Context and background

In real-world video and image analysis, traditional closed-set object detection (CSOD) models—those limited to a fixed list of predefined categories—struggle when objects appear that were not part of the training data. This challenge is magnified in dynamic environments where new, unknown, or user-defined objects frequently emerge. Examples highlighted in practice include media publishers tracking emerging brands in user-generated content, advertisers analyzing product appearances in influencer videos despite visual variability, retailers enabling flexible, descriptive search, and even self-driving or manufacturing contexts where novel debris or defects may appear. When unknown objects are encountered, CSOD models can misclassify or ignore them, reducing their usefulness for real-world workflows.
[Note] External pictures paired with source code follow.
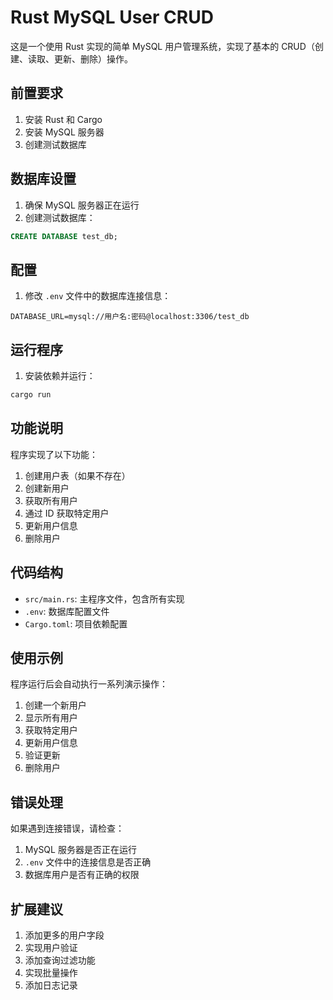 # Rust MySQL User CRUD

这是一个使用 Rust 实现的简单 MySQL 用户管理系统，实现了基本的 CRUD（创建、读取、更新、删除）操作。

## 前置要求

1. 安装 Rust 和 Cargo
2. 安装 MySQL 服务器
3. 创建测试数据库

## 数据库设置

1. 确保 MySQL 服务器正在运行
2. 创建测试数据库：
```sql
CREATE DATABASE test_db;
```

## 配置

1. 修改 `.env` 文件中的数据库连接信息：
```
DATABASE_URL=mysql://用户名:密码@localhost:3306/test_db
```

## 运行程序

1. 安装依赖并运行：
```bash
cargo run
```

## 功能说明

程序实现了以下功能：

1. 创建用户表（如果不存在）
2. 创建新用户
3. 获取所有用户
4. 通过 ID 获取特定用户
5. 更新用户信息
6. 删除用户

## 代码结构

- `src/main.rs`: 主程序文件，包含所有实现
- `.env`: 数据库配置文件
- `Cargo.toml`: 项目依赖配置

## 使用示例

程序运行后会自动执行一系列演示操作：

1. 创建一个新用户
2. 显示所有用户
3. 获取特定用户
4. 更新用户信息
5. 验证更新
6. 删除用户

## 错误处理

如果遇到连接错误，请检查：

1. MySQL 服务器是否正在运行
2. `.env` 文件中的连接信息是否正确
3. 数据库用户是否有正确的权限

## 扩展建议

1. 添加更多的用户字段
2. 实现用户验证
3. 添加查询过滤功能
4. 实现批量操作
5. 添加日志记录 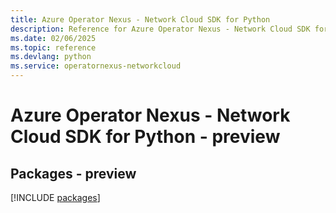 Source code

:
 ```yaml
---
title: Azure Operator Nexus - Network Cloud SDK for Python
description: Reference for Azure Operator Nexus - Network Cloud SDK for Python
ms.date: 02/06/2025
ms.topic: reference
ms.devlang: python
ms.service: operatornexus-networkcloud
---
```

# Azure Operator Nexus - Network Cloud SDK for Python - preview
## Packages - preview
[!INCLUDE [packages](operator-nexus---network-cloud-index.md)]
Open-set object detection (OSOD) addresses this gap by enabling models to detect both known and unseen objects, including objects not seen during training. OSOD supports flexible input prompts—from specific object names to open-ended descriptions—and can adapt to user-defined targets in real time without retraining. By combining visual recognition with semantic understanding—often via vision-language models—OSOD lets users query the system broadly, even when the target is unfamiliar or ambiguous. AWS ML Blog Amazon Bedrock Data Automation is a cloud-based service that extracts insights from unstructured content, including documents, images, video, and audio. For video, it supports chapter segmentation, frame-level text detection, chapter-level classification using Interactive Advertising Bureau (IAB) taxonomies, and frame-level OSOD. The OSOD capability is available on Bedrock Data Automation video blueprints, enabling a video + text prompt workflow to detect desired objects at the frame level. AWS ML Blog

What’s new

The OSOD capability is integrated into Amazon Bedrock Data Automation’s video analysis features, delivering powerful, flexible object detection without retraining.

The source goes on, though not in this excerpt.